### What the task asks
With both ends included, repeat exactly the lines of the entries below from the one containing "Aqui, você encontrará" down to the one containing "## :woman_technologist: Sobre mim", and no others.

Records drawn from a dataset
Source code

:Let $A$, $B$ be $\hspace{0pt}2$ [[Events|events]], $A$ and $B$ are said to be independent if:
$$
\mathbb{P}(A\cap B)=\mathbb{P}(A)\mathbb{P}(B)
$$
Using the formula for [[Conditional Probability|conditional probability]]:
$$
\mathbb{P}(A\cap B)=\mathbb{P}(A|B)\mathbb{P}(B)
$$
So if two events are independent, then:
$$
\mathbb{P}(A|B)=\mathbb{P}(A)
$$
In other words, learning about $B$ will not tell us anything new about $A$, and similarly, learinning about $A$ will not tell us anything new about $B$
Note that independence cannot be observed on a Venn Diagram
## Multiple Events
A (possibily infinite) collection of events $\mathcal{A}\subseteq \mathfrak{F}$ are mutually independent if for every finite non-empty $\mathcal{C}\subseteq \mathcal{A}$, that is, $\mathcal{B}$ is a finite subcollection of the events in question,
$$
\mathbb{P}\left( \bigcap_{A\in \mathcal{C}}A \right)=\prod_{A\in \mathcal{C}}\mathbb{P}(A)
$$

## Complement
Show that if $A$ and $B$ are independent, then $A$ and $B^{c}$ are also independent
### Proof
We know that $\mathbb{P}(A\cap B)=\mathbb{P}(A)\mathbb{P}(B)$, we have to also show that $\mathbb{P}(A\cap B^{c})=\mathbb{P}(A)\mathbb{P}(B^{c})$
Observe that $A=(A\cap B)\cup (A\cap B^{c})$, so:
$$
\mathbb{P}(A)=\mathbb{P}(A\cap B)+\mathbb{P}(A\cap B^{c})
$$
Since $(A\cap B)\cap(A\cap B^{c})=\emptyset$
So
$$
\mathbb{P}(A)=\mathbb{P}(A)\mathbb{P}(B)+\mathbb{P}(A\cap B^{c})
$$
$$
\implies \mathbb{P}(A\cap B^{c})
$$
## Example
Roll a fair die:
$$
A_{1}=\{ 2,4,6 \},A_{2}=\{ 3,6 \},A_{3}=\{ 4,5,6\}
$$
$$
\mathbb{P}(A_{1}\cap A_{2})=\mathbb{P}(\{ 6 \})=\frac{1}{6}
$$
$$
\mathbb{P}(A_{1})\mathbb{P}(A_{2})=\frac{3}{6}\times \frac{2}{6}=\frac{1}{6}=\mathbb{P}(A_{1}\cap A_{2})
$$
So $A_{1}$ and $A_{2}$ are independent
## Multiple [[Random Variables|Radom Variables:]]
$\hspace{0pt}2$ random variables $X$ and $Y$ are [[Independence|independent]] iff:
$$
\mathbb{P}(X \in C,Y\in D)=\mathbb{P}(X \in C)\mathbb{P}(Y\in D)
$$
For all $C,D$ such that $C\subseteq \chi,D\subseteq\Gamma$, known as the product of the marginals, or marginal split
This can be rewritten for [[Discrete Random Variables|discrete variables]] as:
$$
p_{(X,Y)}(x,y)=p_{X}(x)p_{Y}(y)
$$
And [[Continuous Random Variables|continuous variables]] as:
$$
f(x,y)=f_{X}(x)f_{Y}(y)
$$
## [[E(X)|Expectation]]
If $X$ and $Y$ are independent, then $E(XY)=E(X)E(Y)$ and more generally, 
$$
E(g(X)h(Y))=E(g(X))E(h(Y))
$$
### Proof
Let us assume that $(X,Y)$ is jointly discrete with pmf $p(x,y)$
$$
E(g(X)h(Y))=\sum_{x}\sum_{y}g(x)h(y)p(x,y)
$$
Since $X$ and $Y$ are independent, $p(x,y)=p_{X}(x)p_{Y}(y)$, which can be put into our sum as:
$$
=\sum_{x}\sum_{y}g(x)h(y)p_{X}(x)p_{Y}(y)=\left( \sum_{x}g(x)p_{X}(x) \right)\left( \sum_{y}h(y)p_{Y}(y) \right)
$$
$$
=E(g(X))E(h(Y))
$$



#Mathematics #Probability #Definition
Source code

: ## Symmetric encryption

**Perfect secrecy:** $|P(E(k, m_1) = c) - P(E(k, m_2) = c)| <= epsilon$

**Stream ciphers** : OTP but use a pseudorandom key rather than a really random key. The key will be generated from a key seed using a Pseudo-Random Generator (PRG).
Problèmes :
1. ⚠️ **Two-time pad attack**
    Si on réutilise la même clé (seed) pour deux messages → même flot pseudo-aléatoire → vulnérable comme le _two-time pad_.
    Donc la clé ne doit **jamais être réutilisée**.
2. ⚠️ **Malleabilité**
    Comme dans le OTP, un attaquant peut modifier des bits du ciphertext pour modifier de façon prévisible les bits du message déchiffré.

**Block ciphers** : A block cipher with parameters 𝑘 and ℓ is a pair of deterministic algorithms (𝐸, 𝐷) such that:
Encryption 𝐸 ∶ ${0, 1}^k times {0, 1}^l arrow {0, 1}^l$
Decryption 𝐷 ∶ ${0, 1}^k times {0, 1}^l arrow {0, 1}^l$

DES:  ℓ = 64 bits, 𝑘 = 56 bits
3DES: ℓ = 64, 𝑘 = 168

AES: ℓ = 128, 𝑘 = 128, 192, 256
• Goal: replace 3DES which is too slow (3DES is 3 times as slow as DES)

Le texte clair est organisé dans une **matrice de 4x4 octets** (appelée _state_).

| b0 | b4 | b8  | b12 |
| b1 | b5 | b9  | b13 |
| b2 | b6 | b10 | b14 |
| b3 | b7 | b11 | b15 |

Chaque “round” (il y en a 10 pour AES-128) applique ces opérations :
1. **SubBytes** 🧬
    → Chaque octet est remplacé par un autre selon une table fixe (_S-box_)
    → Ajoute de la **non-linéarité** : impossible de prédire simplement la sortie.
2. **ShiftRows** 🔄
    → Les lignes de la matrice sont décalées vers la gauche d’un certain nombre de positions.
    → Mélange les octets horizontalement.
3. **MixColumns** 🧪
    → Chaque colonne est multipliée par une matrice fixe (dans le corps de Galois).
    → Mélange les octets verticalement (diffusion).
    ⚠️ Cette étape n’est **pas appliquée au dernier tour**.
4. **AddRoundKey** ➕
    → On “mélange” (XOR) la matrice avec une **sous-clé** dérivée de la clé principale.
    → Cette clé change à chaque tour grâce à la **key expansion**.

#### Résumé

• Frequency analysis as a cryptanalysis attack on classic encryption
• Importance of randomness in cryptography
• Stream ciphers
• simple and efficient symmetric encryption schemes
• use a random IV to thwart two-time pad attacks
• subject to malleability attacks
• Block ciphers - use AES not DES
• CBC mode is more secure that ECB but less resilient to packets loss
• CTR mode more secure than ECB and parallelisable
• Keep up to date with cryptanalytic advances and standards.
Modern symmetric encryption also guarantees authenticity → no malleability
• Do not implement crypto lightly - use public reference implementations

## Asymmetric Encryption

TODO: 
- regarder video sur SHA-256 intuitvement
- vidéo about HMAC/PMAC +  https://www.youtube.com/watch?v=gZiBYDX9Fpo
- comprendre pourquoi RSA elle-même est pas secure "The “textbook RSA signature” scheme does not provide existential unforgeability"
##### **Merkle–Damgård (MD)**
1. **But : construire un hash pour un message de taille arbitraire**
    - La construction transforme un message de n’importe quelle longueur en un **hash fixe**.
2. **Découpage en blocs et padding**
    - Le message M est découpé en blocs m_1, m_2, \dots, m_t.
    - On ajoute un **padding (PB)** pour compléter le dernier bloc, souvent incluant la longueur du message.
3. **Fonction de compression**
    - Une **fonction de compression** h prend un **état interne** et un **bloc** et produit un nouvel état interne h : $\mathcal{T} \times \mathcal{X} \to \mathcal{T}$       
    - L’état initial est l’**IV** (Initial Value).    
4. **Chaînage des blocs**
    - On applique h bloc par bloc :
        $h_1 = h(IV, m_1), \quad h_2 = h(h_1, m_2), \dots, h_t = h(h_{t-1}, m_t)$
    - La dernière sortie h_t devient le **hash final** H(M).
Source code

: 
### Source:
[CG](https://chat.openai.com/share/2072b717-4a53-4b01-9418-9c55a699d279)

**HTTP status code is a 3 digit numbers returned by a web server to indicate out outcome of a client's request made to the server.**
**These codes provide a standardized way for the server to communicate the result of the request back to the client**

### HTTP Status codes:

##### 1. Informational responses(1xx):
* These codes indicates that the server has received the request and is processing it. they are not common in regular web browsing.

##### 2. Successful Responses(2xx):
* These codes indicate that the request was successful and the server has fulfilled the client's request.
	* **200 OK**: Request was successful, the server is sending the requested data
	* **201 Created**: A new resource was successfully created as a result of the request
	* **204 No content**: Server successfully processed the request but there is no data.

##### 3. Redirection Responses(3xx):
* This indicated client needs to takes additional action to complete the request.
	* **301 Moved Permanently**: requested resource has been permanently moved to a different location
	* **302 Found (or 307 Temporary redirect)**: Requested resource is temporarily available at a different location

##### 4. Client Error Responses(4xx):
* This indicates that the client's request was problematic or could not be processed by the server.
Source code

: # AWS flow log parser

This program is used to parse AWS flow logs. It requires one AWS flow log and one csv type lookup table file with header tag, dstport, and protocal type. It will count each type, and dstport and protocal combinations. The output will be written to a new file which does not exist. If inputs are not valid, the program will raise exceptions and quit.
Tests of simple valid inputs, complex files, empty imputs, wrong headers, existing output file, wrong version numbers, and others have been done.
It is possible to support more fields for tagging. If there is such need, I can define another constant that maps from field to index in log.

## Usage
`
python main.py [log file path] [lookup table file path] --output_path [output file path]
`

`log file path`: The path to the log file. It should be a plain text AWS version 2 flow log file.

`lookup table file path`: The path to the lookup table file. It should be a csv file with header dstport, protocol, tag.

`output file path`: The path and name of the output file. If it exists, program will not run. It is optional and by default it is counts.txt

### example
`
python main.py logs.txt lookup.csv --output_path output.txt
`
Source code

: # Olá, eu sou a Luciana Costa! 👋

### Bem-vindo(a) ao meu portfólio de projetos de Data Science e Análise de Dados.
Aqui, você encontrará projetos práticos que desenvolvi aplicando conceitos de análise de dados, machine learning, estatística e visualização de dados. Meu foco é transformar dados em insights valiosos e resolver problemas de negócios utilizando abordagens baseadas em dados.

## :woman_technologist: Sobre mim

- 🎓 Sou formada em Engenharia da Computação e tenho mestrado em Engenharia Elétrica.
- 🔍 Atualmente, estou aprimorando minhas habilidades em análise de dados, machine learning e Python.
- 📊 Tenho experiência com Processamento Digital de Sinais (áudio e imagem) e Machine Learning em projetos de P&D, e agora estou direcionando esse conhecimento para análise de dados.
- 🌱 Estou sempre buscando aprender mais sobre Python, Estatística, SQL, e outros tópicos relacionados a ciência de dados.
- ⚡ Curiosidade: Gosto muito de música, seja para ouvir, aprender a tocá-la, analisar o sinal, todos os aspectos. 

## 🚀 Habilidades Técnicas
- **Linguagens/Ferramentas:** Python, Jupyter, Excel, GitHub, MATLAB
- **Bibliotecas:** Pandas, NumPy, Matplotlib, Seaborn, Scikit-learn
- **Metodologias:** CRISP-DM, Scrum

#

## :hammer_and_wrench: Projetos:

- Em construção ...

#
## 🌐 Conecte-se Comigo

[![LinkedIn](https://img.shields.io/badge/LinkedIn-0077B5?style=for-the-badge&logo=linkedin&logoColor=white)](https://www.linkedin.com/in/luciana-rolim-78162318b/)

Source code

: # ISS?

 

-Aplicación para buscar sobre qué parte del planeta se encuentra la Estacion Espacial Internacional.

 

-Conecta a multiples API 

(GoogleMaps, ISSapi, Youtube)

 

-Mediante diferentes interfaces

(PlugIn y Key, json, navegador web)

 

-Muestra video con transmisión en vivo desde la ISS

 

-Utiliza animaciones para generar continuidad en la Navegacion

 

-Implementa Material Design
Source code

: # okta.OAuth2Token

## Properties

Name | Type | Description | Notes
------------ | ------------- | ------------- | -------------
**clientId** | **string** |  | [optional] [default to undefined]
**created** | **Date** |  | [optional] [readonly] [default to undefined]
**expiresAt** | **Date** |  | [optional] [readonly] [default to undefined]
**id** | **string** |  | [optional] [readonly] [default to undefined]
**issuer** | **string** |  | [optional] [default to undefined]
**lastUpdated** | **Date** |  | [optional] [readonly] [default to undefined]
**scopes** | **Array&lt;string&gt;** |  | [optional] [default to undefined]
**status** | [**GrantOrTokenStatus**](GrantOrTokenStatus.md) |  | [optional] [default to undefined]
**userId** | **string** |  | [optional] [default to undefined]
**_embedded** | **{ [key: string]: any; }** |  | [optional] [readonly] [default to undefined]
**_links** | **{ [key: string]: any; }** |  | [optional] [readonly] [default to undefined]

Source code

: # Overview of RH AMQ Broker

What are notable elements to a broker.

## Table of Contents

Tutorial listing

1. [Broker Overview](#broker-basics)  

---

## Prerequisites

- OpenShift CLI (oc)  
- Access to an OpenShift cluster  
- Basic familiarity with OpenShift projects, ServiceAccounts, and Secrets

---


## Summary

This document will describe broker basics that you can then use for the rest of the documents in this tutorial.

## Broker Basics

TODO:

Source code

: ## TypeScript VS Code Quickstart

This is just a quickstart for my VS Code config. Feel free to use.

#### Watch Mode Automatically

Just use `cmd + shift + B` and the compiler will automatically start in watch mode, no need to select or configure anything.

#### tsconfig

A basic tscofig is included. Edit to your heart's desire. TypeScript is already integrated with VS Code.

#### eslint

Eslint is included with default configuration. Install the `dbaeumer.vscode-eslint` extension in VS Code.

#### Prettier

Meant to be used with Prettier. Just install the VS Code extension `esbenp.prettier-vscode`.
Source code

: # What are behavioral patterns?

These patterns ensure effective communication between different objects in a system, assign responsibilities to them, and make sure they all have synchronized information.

### Result
Aqui, você encontrará projetos práticos que desenvolvi aplicando conceitos de análise de dados, machine learning, estatística e visualização de dados. Meu foco é transformar dados em insights valiosos e resolver problemas de negócios utilizando abordagens baseadas em dados.

## :woman_technologist: Sobre mim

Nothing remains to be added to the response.